*** Opening of SOURCE INFORMATION ***

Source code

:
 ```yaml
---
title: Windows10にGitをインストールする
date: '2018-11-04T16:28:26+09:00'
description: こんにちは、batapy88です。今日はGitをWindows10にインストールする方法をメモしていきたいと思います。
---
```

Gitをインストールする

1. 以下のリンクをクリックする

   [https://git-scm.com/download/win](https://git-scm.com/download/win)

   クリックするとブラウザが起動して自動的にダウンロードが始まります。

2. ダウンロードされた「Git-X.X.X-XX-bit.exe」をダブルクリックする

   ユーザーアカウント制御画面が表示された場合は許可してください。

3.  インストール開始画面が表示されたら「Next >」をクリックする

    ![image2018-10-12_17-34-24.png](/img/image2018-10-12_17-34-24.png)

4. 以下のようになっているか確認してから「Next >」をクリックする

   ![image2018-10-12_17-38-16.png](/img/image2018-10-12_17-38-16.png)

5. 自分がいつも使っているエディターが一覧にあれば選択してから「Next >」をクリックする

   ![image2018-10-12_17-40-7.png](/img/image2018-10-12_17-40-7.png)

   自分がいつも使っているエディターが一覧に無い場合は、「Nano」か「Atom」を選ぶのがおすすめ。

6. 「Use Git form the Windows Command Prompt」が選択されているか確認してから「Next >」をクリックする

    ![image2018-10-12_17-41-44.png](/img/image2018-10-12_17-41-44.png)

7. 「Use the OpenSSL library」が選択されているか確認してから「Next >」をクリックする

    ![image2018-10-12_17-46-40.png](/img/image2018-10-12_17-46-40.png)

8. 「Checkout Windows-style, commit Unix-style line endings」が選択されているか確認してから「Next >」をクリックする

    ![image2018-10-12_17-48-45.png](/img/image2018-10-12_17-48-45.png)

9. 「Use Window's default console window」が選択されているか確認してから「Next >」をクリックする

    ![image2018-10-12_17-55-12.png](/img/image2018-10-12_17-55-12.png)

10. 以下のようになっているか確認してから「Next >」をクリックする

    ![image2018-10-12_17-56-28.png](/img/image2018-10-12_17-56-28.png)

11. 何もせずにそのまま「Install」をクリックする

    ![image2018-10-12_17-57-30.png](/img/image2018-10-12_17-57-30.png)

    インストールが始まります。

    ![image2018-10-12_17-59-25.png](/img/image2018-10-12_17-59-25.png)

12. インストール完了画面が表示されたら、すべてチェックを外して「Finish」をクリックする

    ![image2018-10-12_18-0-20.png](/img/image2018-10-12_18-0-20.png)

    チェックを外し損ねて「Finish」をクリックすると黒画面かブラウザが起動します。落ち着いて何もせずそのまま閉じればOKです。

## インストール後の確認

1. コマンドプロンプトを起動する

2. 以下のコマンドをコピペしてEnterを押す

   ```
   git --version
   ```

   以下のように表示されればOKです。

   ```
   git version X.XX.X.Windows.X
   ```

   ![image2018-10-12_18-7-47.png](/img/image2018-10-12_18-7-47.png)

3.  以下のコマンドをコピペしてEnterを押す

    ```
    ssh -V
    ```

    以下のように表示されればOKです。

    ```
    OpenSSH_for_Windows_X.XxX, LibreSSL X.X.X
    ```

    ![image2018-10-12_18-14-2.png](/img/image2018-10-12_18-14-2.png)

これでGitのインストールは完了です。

*** Close of SOURCE INFORMATION ***

Exactly as shown above, write out all the records.

_EXERCISE OUTPUT_
Source code

:
 ```yaml
---
title: Windows10にGitをインストールする
date: '2018-11-04T16:28:26+09:00'
description: こんにちは、batapy88です。今日はGitをWindows10にインストールする方法をメモしていきたいと思います。
---
```

Gitをインストールする

1. 以下のリンクをクリックする

   [https://git-scm.com/download/win](https://git-scm.com/download/win)

   クリックするとブラウザが起動して自動的にダウンロードが始まります。

2. ダウンロードされた「Git-X.X.X-XX-bit.exe」をダブルクリックする

   ユーザーアカウント制御画面が表示された場合は許可してください。

3.  インストール開始画面が表示されたら「Next >」をクリックする

    ![image2018-10-12_17-34-24.png](/img/image2018-10-12_17-34-24.png)

4. 以下のようになっているか確認してから「Next >」をクリックする

   ![image2018-10-12_17-38-16.png](/img/image2018-10-12_17-38-16.png)

5. 自分がいつも使っているエディターが一覧にあれば選択してから「Next >」をクリックする

   ![image2018-10-12_17-40-7.png](/img/image2018-10-12_17-40-7.png)

   自分がいつも使っているエディターが一覧に無い場合は、「Nano」か「Atom」を選ぶのがおすすめ。

6. 「Use Git form the Windows Command Prompt」が選択されているか確認してから「Next >」をクリックする

    ![image2018-10-12_17-41-44.png](/img/image2018-10-12_17-41-44.png)

7. 「Use the OpenSSL library」が選択されているか確認してから「Next >」をクリックする

    ![image2018-10-12_17-46-40.png](/img/image2018-10-12_17-46-40.png)

8. 「Checkout Windows-style, commit Unix-style line endings」が選択されているか確認してから「Next >」をクリックする

    ![image2018-10-12_17-48-45.png](/img/image2018-10-12_17-48-45.png)

9. 「Use Window's default console window」が選択されているか確認してから「Next >」をクリックする

    ![image2018-10-12_17-55-12.png](/img/image2018-10-12_17-55-12.png)

10. 以下のようになっているか確認してから「Next >」をクリックする

    ![image2018-10-12_17-56-28.png](/img/image2018-10-12_17-56-28.png)

11. 何もせずにそのまま「Install」をクリックする

    ![image2018-10-12_17-57-30.png](/img/image2018-10-12_17-57-30.png)

    インストールが始まります。

    ![image2018-10-12_17-59-25.png](/img/image2018-10-12_17-59-25.png)

12. インストール完了画面が表示されたら、すべてチェックを外して「Finish」をクリックする

    ![image2018-10-12_18-0-20.png](/img/image2018-10-12_18-0-20.png)

    チェックを外し損ねて「Finish」をクリックすると黒画面かブラウザが起動します。落ち着いて何もせずそのまま閉じればOKです。

## インストール後の確認

1. コマンドプロンプトを起動する

2. 以下のコマンドをコピペしてEnterを押す

   ```
   git --version
   ```

   以下のように表示されればOKです。

   ```
   git version X.XX.X.Windows.X
   ```

   ![image2018-10-12_18-7-47.png](/img/image2018-10-12_18-7-47.png)

3.  以下のコマンドをコピペしてEnterを押す

    ```
    ssh -V
    ```

    以下のように表示されればOKです。

    ```
    OpenSSH_for_Windows_X.XxX, LibreSSL X.X.X
    ```

    ![image2018-10-12_18-14-2.png](/img/image2018-10-12_18-14-2.png)

これでGitのインストールは完了です。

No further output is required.